Anyway, sorry for the long answer. Hope this helps clear things up a bit.

Ruizhe Zhao

unread,

May 3, 2019, 10:34:25 AM5/3/19

to Spatial Users

Hi David,

Thank you very much for your detailed reply! I really like the concrete examples you've listed, they make understanding the mechanism of transformation much easier.

I have created a demo based on what we've discussed in this post: https://github.com/kumasento/spatial/tree/dev-trans. I've changed the semantics of prim a little bit: if an addition doesn't appear, we replace prim with a multiplication.

The test demo resides under the apps/ directory.

It almost works: I've checked the IR that the compiler printed, and I can notice that prim has been properly replaced. But there are some issues that I might need some further help:

1) I tried to print the value of the output from the newly replaced registers, which are surprisingly symbols rather than values. getArg is not helpful. This is the reason that those assertions in the demo will fail because symbols don't match.

2) I am not sure about where should I place this new pass inside Spatial. Currently I just insert it after blackbox lowering.

3) Looking up whether two variables have been added is a bit tricky: a RegRead will be inserted before any variable passed to prim and therefore change the symbol. I need to manually extract the source of RegRead by pattern matching:

(a, b) match {
  case (Op(RegRead(ra)), Op(RegRead(rb))) =>
    println(s"Current set is $added, required symbol: $ra, $rb")

    if (added.contains((ra, rb)))
      stage(FixAdd(stage(FixMul(a, a)), stage(FixMul(b, b))))
    else
      stage(FixMul(a, b))
  case _ =>
    stage(FixAdd(a, b))
}

Is there any more straightforward solution that I can use to decide the equivalence of two variables?

Thank you again for all your clarification!

Best regards

Ruizhe

David Koeplinger

unread,

May 3, 2019, 2:45:39 PM5/3/19

to Spatial Users

Glad you were able to make progress!

1) The syntax in Spatial is `r"my value is $x" (using r"" not s""). The r"" syntax delays stringifying things to runtime, s"" does it as part of application compilation

2) Ordering of passes in a compiler is more of an art than a science, and is very context dependent. Just after black box lowering seems like a reasonable placement for your new pass in this case.

3) Yes, unfortunately variable equivalence is actually a rather hard problem in general when writing a compiler pass, especially when you have to account for things like these register reads and writes.

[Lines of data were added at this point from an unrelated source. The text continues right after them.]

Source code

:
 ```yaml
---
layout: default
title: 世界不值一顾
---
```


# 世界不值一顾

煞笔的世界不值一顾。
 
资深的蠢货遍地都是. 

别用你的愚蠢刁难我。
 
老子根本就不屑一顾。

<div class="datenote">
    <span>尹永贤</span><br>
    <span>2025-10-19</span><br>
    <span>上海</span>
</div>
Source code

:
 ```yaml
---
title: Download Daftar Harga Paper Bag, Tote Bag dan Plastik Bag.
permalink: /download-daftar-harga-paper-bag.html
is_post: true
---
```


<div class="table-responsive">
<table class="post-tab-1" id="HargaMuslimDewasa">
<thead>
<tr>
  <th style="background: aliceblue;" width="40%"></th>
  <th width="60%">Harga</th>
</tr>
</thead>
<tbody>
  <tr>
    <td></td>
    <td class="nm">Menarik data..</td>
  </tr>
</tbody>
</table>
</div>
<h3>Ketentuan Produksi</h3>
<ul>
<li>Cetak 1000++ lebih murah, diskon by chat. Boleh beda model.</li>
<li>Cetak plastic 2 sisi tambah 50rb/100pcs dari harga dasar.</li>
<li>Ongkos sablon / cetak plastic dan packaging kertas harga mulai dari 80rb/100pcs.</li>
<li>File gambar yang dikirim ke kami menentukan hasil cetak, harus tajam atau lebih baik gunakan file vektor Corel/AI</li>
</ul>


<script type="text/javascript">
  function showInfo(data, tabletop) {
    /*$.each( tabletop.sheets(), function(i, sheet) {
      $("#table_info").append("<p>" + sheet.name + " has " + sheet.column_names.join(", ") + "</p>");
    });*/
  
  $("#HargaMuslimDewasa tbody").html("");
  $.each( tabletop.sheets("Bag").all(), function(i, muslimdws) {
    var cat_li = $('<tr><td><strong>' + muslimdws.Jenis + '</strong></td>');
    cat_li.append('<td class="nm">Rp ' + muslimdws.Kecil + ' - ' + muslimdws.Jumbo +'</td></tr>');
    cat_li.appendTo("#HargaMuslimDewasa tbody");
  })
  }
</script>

There are two approaches here:

a. Write the simple rules like you have here and expect this will cover most of the cases you care about in practice. This often works well enough because Spatial also does some basic common subexpression elimination already, so the number of cases with identical values with different names is reduced a bit.

b. OR figure out how to do a comprehensive graph equivalence analysis based on the dataflow dependencies of any two symbols, including checks for whether the value passes through registers and whether that register may be overwritten with an incompatible value on any control path reaching the point you're currently looking at. This is... doable... but generally overkill.

(Incidentally, this is the reason ArgIns were added to Spatial - their value is runtime dependent, but the value of all reads to one ArgIn is constant throughout the entire body of Accel by contract with the host).

Ruizhe Zhao

unread,

May 4, 2019, 9:03:55 AM5/4/19

to Spatial Users

Hi David

Thank you so much for your reply! Your suggestions are really helpful and I can manage to get the code running smoothly.

I am now moving forward to some more exciting and practical optimisation passes to be implemented on Spatial. Will let you know how it progresses.